Nos bairros históricos de Madri, Barcelona e Valencia, onde muitas casas não têm ar condicionado e a abertura das janelas é essencial para se refrescar, é impossível ter uma missão decente da noite.

Um exasperado Toni Fernandez, que vive em frente a um bar no Chueca, propenso a festas de Madri há 15 anos, sabe isso muito bem.

“Se você dorme leve, é impossível”, disse o cabeleireiro de 58 anos à AFP, dizendo que sonhava em se mudar “quando eu puder, que será em breve”.

“Os portugueses têm uma cultura diferente de falar muito mais suavemente. Eu mesmo percebo que falo alto” quando no vizinho ibérico da Espanha, disse Fernandez.
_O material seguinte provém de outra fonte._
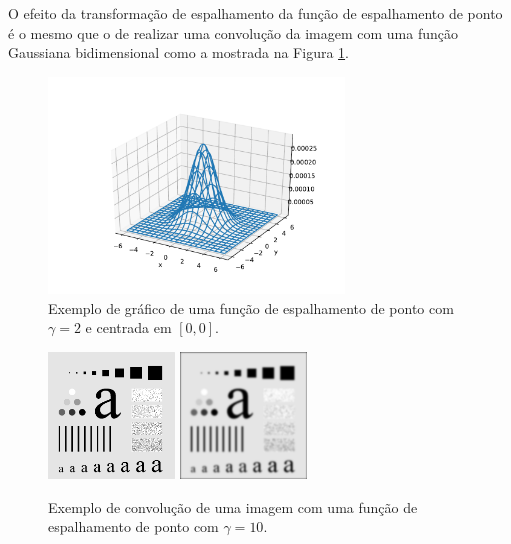 \documentclass[12pt,openright,oneside,a4paper,english,brazil]{abntex2}
\begin{document}
O efeito da transformação de espalhamento da função de espalhamento de ponto é o mesmo que o de realizar uma convolução da imagem com uma função Gaussiana bidimensional como a mostrada na Figura \ref{fig:psfplot}.


\begin{figure}[h]
	\centering
	\includegraphics[width = 0.7\textwidth]{./figures/psf1.pdf}
	\caption{Exemplo de gráfico de uma função de espalhamento de ponto com $\gamma = 2$ e centrada em $[0,0]$.}
	\label{fig:psfplot}
\end{figure}

\begin{figure}
	\centering
	\includegraphics[width = 0.3\textwidth]{./figures/psfexample0.png}
	\includegraphics[width = 0.3\textwidth]{./figures/psfexample1.png}
	\caption{Exemplo de convolução de uma imagem com uma função de espalhamento de ponto com $\gamma = 10$.}
	\label{fig:psfexample}
\end{figure}
\end{document}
Para Yomara Garcia, um advogado que é presidente dos juristas da associação contra o ruído, aqueles que se manifestam contra a cacofonia são rotulados como “Whingers, anti-social, hipersensível”.

“O direito à privacidade pessoal, a inviolabilidade do lar, comumente chamado de direito de descansar … é um direito que tem precedência” sobre “o nome impróprio ao lazer”, disse Garcia.

Este último “não é um direito fundamental”, disse ela à AFP em um congresso de acústica na cidade do Málaga, um ponto de acesso turístico, muitas vezes pintado de vermelho por foliões.

– ‘Isso é Espanha’ –

A ação legal sobre a raquete agora se estende muito além das barras e viu associações anti-ruído brotar em todo o país.

Concertos no Estádio Bernabeu do Real Madrid foram suspensos após as queixas dos moradores, enquanto os tribunais dedicados ao popular esporte de raquete dos festivais de Padel e Patron Saint também atraem ira.

As denúncias até visitaram os playgrounds escolares em Barcelona, ​​levando o Parlamento Regional da Catalunha a declará -los isentos dos regulamentos de ruído.

O Silence Center de Madri, administrado pela Ordem Católica Dominicana, oferece um oásis de tranquilidade para cerca de 50 usuários semanais na agitação da capital espanhola.

O lugar era uma estranheza quando foi inaugurado em 2011, mas agora “há um enorme suprimento de espaços para um retiro, silêncio, meditação”, disse sua diretora Elena Hernandez Martin à AFP.

Ana Cristina Ripoll, professora de filosofia que encontra refúgio no centro, acredita que a atitude em relação ao ruído na Espanha mudou pouco.

“Eu não acho que haja consciência”, disse Ripoll, 59 anos, lembrando como alguns usuários de metrô “ficaram com raiva” quando ela pediu que recusassem a música tocando do telefone celular.

“Existem até pessoas que dizem: ‘Isso é Espanha'”, disse ela.